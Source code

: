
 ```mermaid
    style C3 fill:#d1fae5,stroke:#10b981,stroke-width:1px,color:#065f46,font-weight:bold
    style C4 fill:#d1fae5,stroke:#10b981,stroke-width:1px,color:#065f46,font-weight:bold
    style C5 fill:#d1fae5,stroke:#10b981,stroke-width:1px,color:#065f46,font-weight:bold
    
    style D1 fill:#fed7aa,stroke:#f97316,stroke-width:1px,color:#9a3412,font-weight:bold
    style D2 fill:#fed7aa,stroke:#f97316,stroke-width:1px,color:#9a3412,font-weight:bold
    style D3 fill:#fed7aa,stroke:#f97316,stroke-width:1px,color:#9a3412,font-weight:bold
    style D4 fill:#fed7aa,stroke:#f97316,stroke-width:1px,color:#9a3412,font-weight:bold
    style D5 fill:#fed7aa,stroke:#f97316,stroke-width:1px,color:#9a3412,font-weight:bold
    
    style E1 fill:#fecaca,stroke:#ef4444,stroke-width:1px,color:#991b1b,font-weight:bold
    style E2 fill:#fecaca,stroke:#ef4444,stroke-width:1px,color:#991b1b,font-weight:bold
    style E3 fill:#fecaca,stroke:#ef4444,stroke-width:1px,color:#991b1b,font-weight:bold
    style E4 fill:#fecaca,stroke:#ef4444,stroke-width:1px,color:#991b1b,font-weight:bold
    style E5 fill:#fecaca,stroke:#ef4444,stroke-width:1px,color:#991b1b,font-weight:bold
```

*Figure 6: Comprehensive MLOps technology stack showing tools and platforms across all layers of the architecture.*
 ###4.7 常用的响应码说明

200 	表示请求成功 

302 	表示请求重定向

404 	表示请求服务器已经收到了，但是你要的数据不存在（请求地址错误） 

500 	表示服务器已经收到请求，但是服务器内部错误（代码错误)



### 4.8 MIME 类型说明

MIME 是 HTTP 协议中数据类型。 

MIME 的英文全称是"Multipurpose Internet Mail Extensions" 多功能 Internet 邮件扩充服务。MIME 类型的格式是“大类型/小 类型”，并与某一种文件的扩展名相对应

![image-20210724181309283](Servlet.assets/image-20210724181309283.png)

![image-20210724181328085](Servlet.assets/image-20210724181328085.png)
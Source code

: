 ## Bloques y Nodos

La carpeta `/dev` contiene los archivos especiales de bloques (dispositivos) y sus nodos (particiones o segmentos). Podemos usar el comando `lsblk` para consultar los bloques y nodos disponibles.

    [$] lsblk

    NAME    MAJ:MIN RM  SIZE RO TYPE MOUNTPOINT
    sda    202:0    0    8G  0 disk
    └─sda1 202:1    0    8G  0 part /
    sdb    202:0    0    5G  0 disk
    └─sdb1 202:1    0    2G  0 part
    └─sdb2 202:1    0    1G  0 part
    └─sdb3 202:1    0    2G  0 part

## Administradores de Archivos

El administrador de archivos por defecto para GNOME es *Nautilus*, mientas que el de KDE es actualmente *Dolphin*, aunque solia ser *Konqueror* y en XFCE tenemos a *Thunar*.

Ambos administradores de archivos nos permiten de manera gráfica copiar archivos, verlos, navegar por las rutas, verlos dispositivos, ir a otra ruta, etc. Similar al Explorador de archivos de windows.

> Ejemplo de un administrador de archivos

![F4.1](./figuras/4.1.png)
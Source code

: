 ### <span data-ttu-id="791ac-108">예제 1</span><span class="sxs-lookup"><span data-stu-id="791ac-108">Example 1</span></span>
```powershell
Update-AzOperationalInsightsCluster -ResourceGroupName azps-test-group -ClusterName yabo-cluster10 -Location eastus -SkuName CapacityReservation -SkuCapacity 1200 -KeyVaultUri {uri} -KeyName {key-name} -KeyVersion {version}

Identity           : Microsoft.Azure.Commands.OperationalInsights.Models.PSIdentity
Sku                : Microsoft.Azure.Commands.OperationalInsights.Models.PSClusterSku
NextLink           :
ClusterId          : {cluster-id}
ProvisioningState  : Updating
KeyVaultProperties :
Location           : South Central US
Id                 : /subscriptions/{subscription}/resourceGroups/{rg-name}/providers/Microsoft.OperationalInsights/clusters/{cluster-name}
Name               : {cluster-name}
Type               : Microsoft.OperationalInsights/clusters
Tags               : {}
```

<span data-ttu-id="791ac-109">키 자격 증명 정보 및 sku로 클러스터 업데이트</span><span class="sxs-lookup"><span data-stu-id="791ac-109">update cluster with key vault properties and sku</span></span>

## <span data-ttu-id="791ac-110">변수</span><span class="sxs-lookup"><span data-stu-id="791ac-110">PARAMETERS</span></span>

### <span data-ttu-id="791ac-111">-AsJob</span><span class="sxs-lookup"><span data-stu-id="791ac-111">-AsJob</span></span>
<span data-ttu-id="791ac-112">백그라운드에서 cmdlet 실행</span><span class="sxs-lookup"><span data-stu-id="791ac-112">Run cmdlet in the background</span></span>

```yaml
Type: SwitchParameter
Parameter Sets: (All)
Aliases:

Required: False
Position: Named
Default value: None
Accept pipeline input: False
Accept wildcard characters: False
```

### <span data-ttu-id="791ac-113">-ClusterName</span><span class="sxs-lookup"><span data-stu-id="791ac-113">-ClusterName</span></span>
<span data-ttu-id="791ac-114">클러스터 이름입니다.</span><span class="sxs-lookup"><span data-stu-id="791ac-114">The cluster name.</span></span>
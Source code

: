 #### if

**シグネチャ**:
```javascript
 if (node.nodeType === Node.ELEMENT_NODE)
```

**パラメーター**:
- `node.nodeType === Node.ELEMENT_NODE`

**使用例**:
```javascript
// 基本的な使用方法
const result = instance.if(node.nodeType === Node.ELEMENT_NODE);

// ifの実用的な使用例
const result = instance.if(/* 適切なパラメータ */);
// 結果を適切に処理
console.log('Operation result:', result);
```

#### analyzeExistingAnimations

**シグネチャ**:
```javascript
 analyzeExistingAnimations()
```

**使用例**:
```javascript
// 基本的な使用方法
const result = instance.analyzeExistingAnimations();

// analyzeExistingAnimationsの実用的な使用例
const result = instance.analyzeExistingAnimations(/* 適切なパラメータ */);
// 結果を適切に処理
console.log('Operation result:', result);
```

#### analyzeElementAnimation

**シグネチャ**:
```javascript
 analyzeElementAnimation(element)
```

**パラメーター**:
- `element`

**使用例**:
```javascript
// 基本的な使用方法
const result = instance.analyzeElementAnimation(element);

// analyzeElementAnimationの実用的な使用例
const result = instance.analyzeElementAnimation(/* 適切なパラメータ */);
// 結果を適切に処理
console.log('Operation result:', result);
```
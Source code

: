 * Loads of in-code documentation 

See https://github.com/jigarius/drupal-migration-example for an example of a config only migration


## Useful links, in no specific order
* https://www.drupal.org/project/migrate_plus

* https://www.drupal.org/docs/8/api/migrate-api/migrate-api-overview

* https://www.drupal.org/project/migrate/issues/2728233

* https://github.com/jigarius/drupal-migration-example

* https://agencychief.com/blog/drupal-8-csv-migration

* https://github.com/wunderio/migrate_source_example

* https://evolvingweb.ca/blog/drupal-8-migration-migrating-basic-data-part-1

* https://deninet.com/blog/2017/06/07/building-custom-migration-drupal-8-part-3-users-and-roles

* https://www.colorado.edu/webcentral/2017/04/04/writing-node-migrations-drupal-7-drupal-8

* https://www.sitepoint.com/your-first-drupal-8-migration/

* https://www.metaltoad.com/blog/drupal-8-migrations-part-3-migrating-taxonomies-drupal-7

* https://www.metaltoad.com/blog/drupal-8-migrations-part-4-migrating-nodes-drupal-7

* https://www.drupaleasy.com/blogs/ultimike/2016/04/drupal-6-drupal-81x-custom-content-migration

WHAT IS BEING ASKED
Show, from the material above, each line that includes the string "適切なパラメータ".

RESULT OF THE EXERCISE
const result = instance.if(/* 適切なパラメータ */);
const result = instance.analyzeExistingAnimations(/* 適切なパラメータ */);
const result = instance.analyzeElementAnimation(/* 適切なパラメータ */);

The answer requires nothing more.